Recommendations to Other Teams

Below the team has compiled a few operational security recommendations for other teams based on their experiences and learnings.

  1. Assume you will be sim-swapped and that your carrier will not protect you. According to the many security professionals the team spoke to in the aftermath of the attack, all major cell phone carriers (Verizon, AT&T, and T-Mobile) are extremely vulnerable to this kind of attack. If you rely on one of them, no amount of personal preparedness or vigilance will prevent you from being attacked. You need to operate under the assumption that your phone number can and will be compromised, and prepare your team accordingly.
  2. Still, there are some steps you should take to improve the security of your phone numbers. These include paying for a higher tier of carrier security, flagging your account as likely to be the target of fraud, and placing high-visibility team members’ phones under a business service plan with additional authentication factors required for account changes. Alternatively, some teams may wish to use a secure-sim provider like Efani for comprehensive, enterprise-grade security
  3. Have a standard, well-documented incident response plan in place and educate/prepare your team to execute against it. Ideally, your incident response plan should include establishing a core/minimal group of responders; identifying the E2E-encrypted channel first-responders will use to coordinate (eg Signal); appointing an incident commander to lead the response; and setting a plan for 1) informing stakeholders, 2) preventing lateral movements, 3) assessing scope of the attack, and 4) reestablishing full control of accounts & services.
  4. Establish a regular cadence for reviewing and modifying your security policies and practices. Things in this industry change exceptionally quickly. Your wallet balances, X followers, users, TVL, volume, and other threat attractors can 10–100x in days or weeks — and can do so several times over in the matter of months. What made sense last month or last quarter might not be sufficient this quarter
  5. Don’t hesitate to involve the relevant law enforcement agencies (e.g. police, FBI, etc…) during the attack. Law enforcement can help service providers (e.g. X, cell phone carrier, etc…) prioritize your requests by 1) demonstrating the seriousness of your situation and 2) defraying legal liability for reinstating accounts or providing private account information where necessary. (This second point is subtle and worth explaining: After you file a police report, service providers can more easily take super-admin actions on your behalf because the report protects them from the risk you’re making a false claim, since now you will face criminal charges if your report is false)

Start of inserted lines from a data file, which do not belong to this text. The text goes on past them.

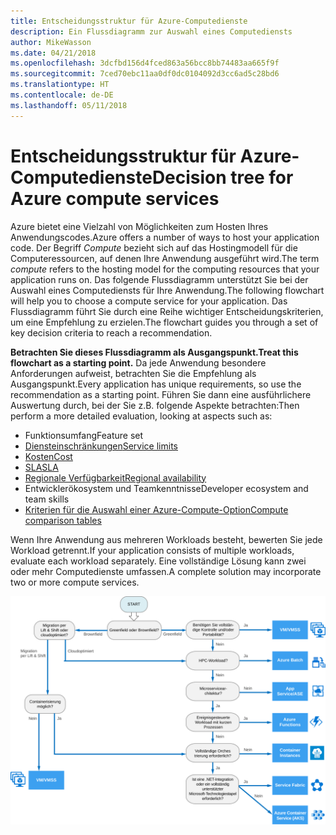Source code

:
 ```yaml
---
title: Entscheidungsstruktur für Azure-Computedienste
description: Ein Flussdiagramm zur Auswahl eines Computediensts
author: MikeWasson
ms.date: 04/21/2018
ms.openlocfilehash: 3dcfbd156d4fced863a56bcc8bb74483aa665f9f
ms.sourcegitcommit: 7ced70ebc11aa0df0dc0104092d3cc6ad5c28bd6
ms.translationtype: HT
ms.contentlocale: de-DE
ms.lasthandoff: 05/11/2018
---
```

# <a name="decision-tree-for-azure-compute-services"></a><span data-ttu-id="2478d-103">Entscheidungsstruktur für Azure-Computedienste</span><span class="sxs-lookup"><span data-stu-id="2478d-103">Decision tree for Azure compute services</span></span>

<span data-ttu-id="2478d-104">Azure bietet eine Vielzahl von Möglichkeiten zum Hosten Ihres Anwendungscodes.</span><span class="sxs-lookup"><span data-stu-id="2478d-104">Azure offers a number of ways to host your application code.</span></span> <span data-ttu-id="2478d-105">Der Begriff *Compute* bezieht sich auf das Hostingmodell für die Computeressourcen, auf denen Ihre Anwendung ausgeführt wird.</span><span class="sxs-lookup"><span data-stu-id="2478d-105">The term *compute* refers to the hosting model for the computing resources that your application runs on.</span></span> <span data-ttu-id="2478d-106">Das folgende Flussdiagramm unterstützt Sie bei der Auswahl eines Computediensts für Ihre Anwendung.</span><span class="sxs-lookup"><span data-stu-id="2478d-106">The following flowchart will help you to choose a compute service for your application.</span></span> <span data-ttu-id="2478d-107">Das Flussdiagramm führt Sie durch eine Reihe wichtiger Entscheidungskriterien, um eine Empfehlung zu erzielen.</span><span class="sxs-lookup"><span data-stu-id="2478d-107">The flowchart guides you through a set of key decision criteria to reach a recommendation.</span></span> 

<span data-ttu-id="2478d-108">**Betrachten Sie dieses Flussdiagramm als Ausgangspunkt.**</span><span class="sxs-lookup"><span data-stu-id="2478d-108">**Treat this flowchart as a starting point.**</span></span> <span data-ttu-id="2478d-109">Da jede Anwendung besondere Anforderungen aufweist, betrachten Sie die Empfehlung als Ausgangspunkt.</span><span class="sxs-lookup"><span data-stu-id="2478d-109">Every application has unique requirements, so use the recommendation as a starting point.</span></span> <span data-ttu-id="2478d-110">Führen Sie dann eine ausführlichere Auswertung durch, bei der Sie z.B. folgende Aspekte betrachten:</span><span class="sxs-lookup"><span data-stu-id="2478d-110">Then perform a more detailed evaluation, looking at aspects such as:</span></span>
 
- <span data-ttu-id="2478d-111">Funktionsumfang</span><span class="sxs-lookup"><span data-stu-id="2478d-111">Feature set</span></span>
- [<span data-ttu-id="2478d-112">Diensteinschränkungen</span><span class="sxs-lookup"><span data-stu-id="2478d-112">Service limits</span></span>](/azure/azure-subscription-service-limits)
- [<span data-ttu-id="2478d-113">Kosten</span><span class="sxs-lookup"><span data-stu-id="2478d-113">Cost</span></span>](https://azure.microsoft.com/pricing/)
- [<span data-ttu-id="2478d-114">SLA</span><span class="sxs-lookup"><span data-stu-id="2478d-114">SLA</span></span>](https://azure.microsoft.com/support/legal/sla/)
- [<span data-ttu-id="2478d-115">Regionale Verfügbarkeit</span><span class="sxs-lookup"><span data-stu-id="2478d-115">Regional availability</span></span>](https://azure.microsoft.com/global-infrastructure/services/)
- <span data-ttu-id="2478d-116">Entwicklerökosystem und Teamkenntnisse</span><span class="sxs-lookup"><span data-stu-id="2478d-116">Developer ecosystem and team skills</span></span>
- [<span data-ttu-id="2478d-117">Kriterien für die Auswahl einer Azure-Compute-Option</span><span class="sxs-lookup"><span data-stu-id="2478d-117">Compute comparison tables</span></span>](./compute-comparison.md)

<span data-ttu-id="2478d-118">Wenn Ihre Anwendung aus mehreren Workloads besteht, bewerten Sie jede Workload getrennt.</span><span class="sxs-lookup"><span data-stu-id="2478d-118">If your application consists of multiple workloads, evaluate each workload separately.</span></span> <span data-ttu-id="2478d-119">Eine vollständige Lösung kann zwei oder mehr Computedienste umfassen.</span><span class="sxs-lookup"><span data-stu-id="2478d-119">A complete solution may incorporate two or more compute services.</span></span>

![](../images/compute-decision-tree.svg)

  6. Squat on domains and X handles that sound like they could belong to your team. During the attack, the attackers purchased multiple domains that were very similar to Skip’s real domain (skip.money), including skip[.]finance and skipprotocol[.]com, and reposted the phishing site to new domains as necessary to avoid DNS and wallet blacklists. If the team had been squatting on all domains that sounded plausible, the scammers might have been forced to use a less credible-sounding domain that users could have more easily identified as fake (e.g. skip2[dot]money)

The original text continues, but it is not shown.